Clinical investigators may also need to revisit the measures they use to judge a drug's success. Many feel the CDAI has outgrown its usefulness. Analyzing the effect of a drug on objective measures such as CRP could provide a more accurate assessment of its effectiveness compared to a placebo, and would account for differences in levels of inflammation between patients.

Researchers are continuing to look for other markers, in addition to CRP, that could be used to predict a patient's response to therapy. "We're in dire need of better biomarkers and better indices of disease activity," emphasizes Dr. Plevy. "IBD is really many different diseases. At a minimum, there are several types of Crohn's and several types of colitis. Identifying new biomarkers will help define new clinically important subgroups of disease.
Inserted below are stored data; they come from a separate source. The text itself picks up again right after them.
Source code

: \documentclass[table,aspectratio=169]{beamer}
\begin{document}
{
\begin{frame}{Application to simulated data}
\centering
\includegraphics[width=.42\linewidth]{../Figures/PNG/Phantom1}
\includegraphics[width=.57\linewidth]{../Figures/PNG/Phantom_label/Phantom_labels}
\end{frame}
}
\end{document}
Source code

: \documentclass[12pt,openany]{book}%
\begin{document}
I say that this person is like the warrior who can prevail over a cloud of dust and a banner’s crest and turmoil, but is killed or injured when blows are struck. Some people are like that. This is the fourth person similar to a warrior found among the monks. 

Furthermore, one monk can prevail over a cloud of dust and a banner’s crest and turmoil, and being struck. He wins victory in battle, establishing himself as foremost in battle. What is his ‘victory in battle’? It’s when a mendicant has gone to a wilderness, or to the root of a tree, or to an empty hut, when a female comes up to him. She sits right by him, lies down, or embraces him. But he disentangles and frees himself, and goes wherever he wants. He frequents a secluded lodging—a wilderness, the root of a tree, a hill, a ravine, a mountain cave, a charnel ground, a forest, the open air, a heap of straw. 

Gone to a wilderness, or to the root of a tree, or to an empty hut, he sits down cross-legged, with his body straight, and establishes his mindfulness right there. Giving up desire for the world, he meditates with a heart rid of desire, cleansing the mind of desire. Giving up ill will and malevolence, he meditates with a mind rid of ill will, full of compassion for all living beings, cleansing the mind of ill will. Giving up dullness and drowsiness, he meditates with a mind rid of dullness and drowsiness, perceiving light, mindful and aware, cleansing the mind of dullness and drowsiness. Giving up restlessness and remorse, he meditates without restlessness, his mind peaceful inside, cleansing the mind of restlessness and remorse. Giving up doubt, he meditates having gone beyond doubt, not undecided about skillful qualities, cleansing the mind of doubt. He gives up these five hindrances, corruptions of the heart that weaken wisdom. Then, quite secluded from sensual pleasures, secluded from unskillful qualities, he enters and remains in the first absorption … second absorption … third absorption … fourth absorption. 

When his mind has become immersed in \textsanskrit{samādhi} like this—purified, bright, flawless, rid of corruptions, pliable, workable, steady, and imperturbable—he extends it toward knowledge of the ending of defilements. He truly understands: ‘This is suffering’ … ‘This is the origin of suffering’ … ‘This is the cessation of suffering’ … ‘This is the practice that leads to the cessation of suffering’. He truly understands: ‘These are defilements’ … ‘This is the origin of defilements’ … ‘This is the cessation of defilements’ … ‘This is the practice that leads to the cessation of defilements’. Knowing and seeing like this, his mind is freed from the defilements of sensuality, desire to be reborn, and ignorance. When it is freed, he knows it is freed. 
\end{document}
This is going to be the wave of the next ten years.

"We haven't hit the home run yet where we can say if a test is going to predict or not predict how a patient responds to therapy," he continues. "The best we have for that at this point is CRP."


What This Means for Patients

Despite the debate over the meaning of the placebo response in IBD research, placebos will remain an important part of the clinical trial process. "If you go into a clinical trial and you wind up getting a placebo, that's not necessarily a bad thing," Dr. Lewis advises. "Some patients will improve even on placebo. Furthermore, there are times when being in the group receiving the active drug is not a good thing because of side effects. Patients should not let the fear of getting a placebo prevent them from participating in clinical trials."